On paper, this looks like surefire awards bait. A beloved star transforms for a redemption saga inside the blue-collar world of mixed martial arts. Benny Safdie has all the ingredients, yet he cooks them in a cool, meditative way that feels closer to a jam session than a victory lap. Nala Sinephro’s ambient free-jazz score sets the pulse, then cedes the floor to one of the year’s most eclectic needle drops, from Bruce Springsteen to Timi Yuro to Little Suzy to The Alan Parsons Project. The movie often stays a step ahead of you, which can be disorienting, but I found the drift purposeful and strangely hypnotic.
Dwayne Johnson surprised me in the best possible way. Beneath Kazu Hiro’s remarkable prosthetics, he vanishes into Mark Kerr so completely that the opening, framed as 1997 São Paulo fight footage, could pass for the real thing. In the cage he is a force of nature, but outside it he carries himself with thoughtful restraint, able to articulate why domination feels like transcendence without ever losing sight of the cost. The performance is muscular and delicate at once, a balance I did not expect from Johnson and one that he maintains scene after scene.

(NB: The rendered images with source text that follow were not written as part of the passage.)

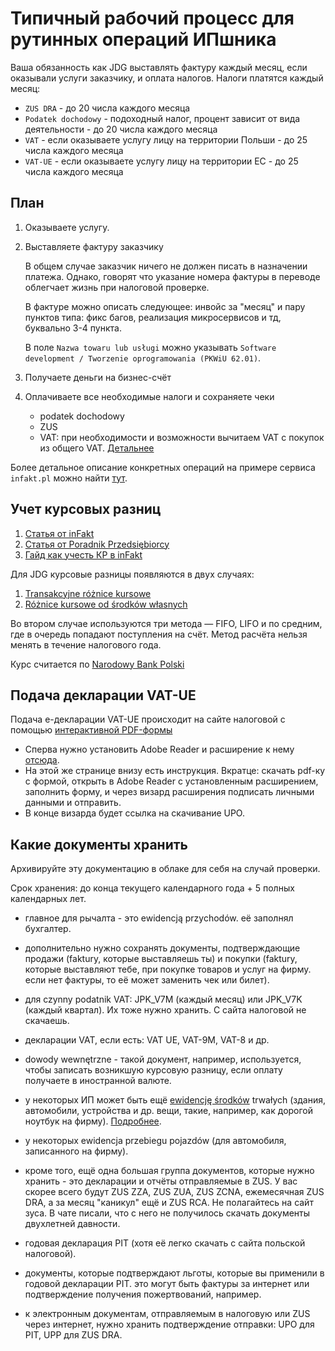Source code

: # Типичный рабочий процесс для рутинных операций ИПшника

Ваша обязанность как JDG выставлять фактуру каждый месяц, если оказывали услуги заказчику, и оплата налогов. Налоги платятся каждый месяц:

- `ZUS DRA` - до 20 числа каждого месяца
- `Podatek dochodowy` - подоходный налог, процент зависит от вида деятельности - до 20 числа каждого месяца
- `VAT` - если оказываете услугу лицу на территории Польши - до 25 числа каждого месяца
- `VAT-UE` - если оказываете услугу лицу на территории ЕС - до 25 числа каждого месяца

## План

1. Оказываете услугу.
2. Выставляете фактуру заказчику

   В общем случае заказчик ничего не должен писать в назначении платежа. Однако, говорят что указание номера фактуры в переводе облегчает жизнь при налоговой проверке.

   В фактуре можно описать следующее: инвойс за "месяц" и пару пунктов типа: фикс багов, реализация микросервисов и тд, буквально 3-4 пункта.

   В поле `Nazwa towaru lub usługi` можно указывать `Software development / Tworzenie oprogramowania (PKWiU 62.01)`.

3. Получаете деньги на бизнес-счёт
4. Оплачиваете все необходимые налоги и сохраняете чеки
    - podatek dochodowy
    - ZUS
    - VAT: при необходимости и возможности вычитаем VAT с покупок из общего VAT. [Детальнее][1]

Более детальное описание конкретных операций на примере сервиса `infakt.pl` можно найти [тут][2].

## Учет курсовых разниц

1. [Статья от inFakt][3]
2. [Статья от Poradnik Przedsiębiorcy][4]
3. [Гайд как учесть КР в inFakt][5]

Для JDG курсовые разницы появляются в двух случаях:

1. [Transakcyjne różnice kursowe][6]
2. [Różnice kursowe od środków własnych][7]

Во втором случае используются три метода — FIFO, LIFO и по средним, где в очередь попадают поступления на счёт.
Метод расчёта нельзя менять в течение налогового года.

Курс считается по [Narodowy Bank Polski][8]

## Подача декларации VAT-UE

Подача e-декларации VAT-UE происходит на сайте налоговой с помощью [интерактивной PDF-формы][9]

- Сперва нужно установить Adobe Reader и расширение к нему [отсюда][10].
- На этой же странице внизу есть инструкция. Вкратце: скачать pdf-ку с формой, открыть в Adobe Reader с установленным
    расширением, заполнить форму, и через визард расширения подписать личными данными и отправить.
- В конце визарда будет ссылка на скачивание UPO.

## Какие документы хранить

Архивируйте эту документацию в облаке для себя на случай проверки.

Срок хранения: до конца текущего календарного года + 5 полных календарных лет.

- главное для рычалта - это ewidencją przychodów. её заполнял бухгалтер.

- дополнительно нужно сохранять документы, подтверждающие продажи (faktury, которые выставляешь ты) и покупки (faktury, которые выставляют тебе, при покупке товаров и услуг на фирму. если нет фактуры, то её может заменить чек или билет).

- для czynny podatnik VAT: JPK_V7M (каждый месяц) или JPK_V7K (каждый квартал). Их тоже нужно хранить. С сайта налоговой не скачаешь.

- декларации VAT, если есть: VAT UE, VAT-9M, VAT-8 и др.

- dowody wewnętrzne - такой документ, например, используется, чтобы записать возникшую курсовую разницу, если оплату получаете в иностранной валюте.

- у некоторых ИП может быть ещё [ewidencję środków][11] trwałych (здания, автомобили, устройства и др. вещи, такие, например, как дорогой ноутбук на фирму). [Подробнее][12].

- у некоторых ewidencja przebiegu pojazdów (для автомобиля, записанного на фирму).

- кроме того, ещё одна большая группа документов, которые нужно хранить - это декларации и отчёты отправляемые в ZUS. У вас скорее всего будут ZUS ZZA, ZUS ZUA, ZUS ZCNA, ежемесячная ZUS DRA, а за месяц "каникул" ещё и ZUS RCA. Не полагайтесь на сайт зуса. В чате писали, что с него не получилось скачать документы двухлетней давности.

- годовая декларация PIT (хотя её легко скачать с сайта польской налоговой).

- документы, которые подтверждают льготы, которые вы применили в годовой декларации PIT. это могут быть фактуры за интернет или подтверждение получения пожертвований, например.

- к электронным документам, отправляемым в налоговую или ZUS через интернет, нужно хранить подтверждение отправки: UPO для PIT, UPP для ZUS DRA.

[1]: faq.md#vat
[2]: infakt_routine.md
[3]: https://www.infakt.pl/blog/jak-zaksiegowac-roznice-kursowe
[4]: https://poradnikprzedsiebiorcy.pl/-ryczalt-a-roznice-kursowe
[5]: infakt_routine.md#poluchenie-oplaty-i-uchet-kursovykh-raznits
[6]: https://pomoc.ifirma.pl/pomoc-artykul/transakcyjne-roznice-kursowe-u-ryczaltowca
[7]: https://www.ifirma.pl/blog/roznice-kursowe-od-srodkow-wlasnych-a-ryczalt.html
[8]: https://www.nbp.pl/home.aspx?c=/ascx/archa.ascx
[9]: https://www.podatki.gov.pl/vat/e-deklaracje-vat/formularze-vat/#VAT-UE
[10]: https://www.podatki.gov.pl/e-deklaracje/wtyczka-do-podpisywania-i-przesylania-danych-xml-z-interaktywnych-formularzy-pdf/
[11]: https://stat.gov.pl/metainformacje/slownik-pojec/pojecia-stosowane-w-statystyce-publicznej/938,pojecie.html
[12]: https://poradnikprzedsiebiorcy.pl/-ewidencja-srodkow-trwalych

Kerr is introduced as a mountain of a man with an unexpectedly soft center, a gentle giant who will happily squeeze into a cramped middle seat if that is what the moment requires. The sport around him is in its rough and rowdy adolescence. A press conference in Japan coolly announces that biting, eye gouges and headbutts are now off limits, a reminder that the Ultimate Fighting Championship was still defining itself. Kerr barely notices. He has been chipping opiates for who knows how long, and the habit is starting to glare in the eyes of his partner, Dawn, played with wit and volatility by Emily Blunt. She parties, she loves, she worries, and when Kerr overdoses she recognizes the cliff’s edge. The film teases an opioid crisis tract, then swerves. What Safdie is really after is the narcotic of ego and the way competition can become a belief system. Think of it as a Buddhist Raging Bull, less three-act march, more vérité collage about waking up inside your own life.
Authenticity is the house style. Mixed martial artist Ryan Bader makes a terrific screen debut as Kerr’s friend Mark Coleman, bringing an easy rapport that feels lived-in. Bas Rutten shows up as Kerr’s trainer. The air is thick with sweat and bravado, yet Blunt keeps pace with Johnson, flipping the supportive spouse cliché into something spikier and more human. Dawn is not a simple antidote to Mark’s demons. She has her own cravings, her own reflexes, her own breaking points.
The runtime is a generous 156 minutes, but it rarely drags. If anything, the canvas could have stretched into a limited series and still felt full of possibility. Safdie is after a sensation rather than a summary. He lets moments breathe, trusts silences, and refuses to flatten a complicated man into a clean arc. The effect is quietly haunting. Johnson seems to do everything by doing very little, letting micro-expressions and a tired posture do the talking. It is the kind of acting that rewards patience, and it left me genuinely impressed.
In the end, The Smashing Machine is that rare biopic that is light on biography and heavy on being. It hums with music, movement and vulnerability. It resists easy verdicts. Most of all, it showcases a side of Dwayne Johnson that feels new, precise and deeply felt, which is exactly why I walked out pleasantly surprised.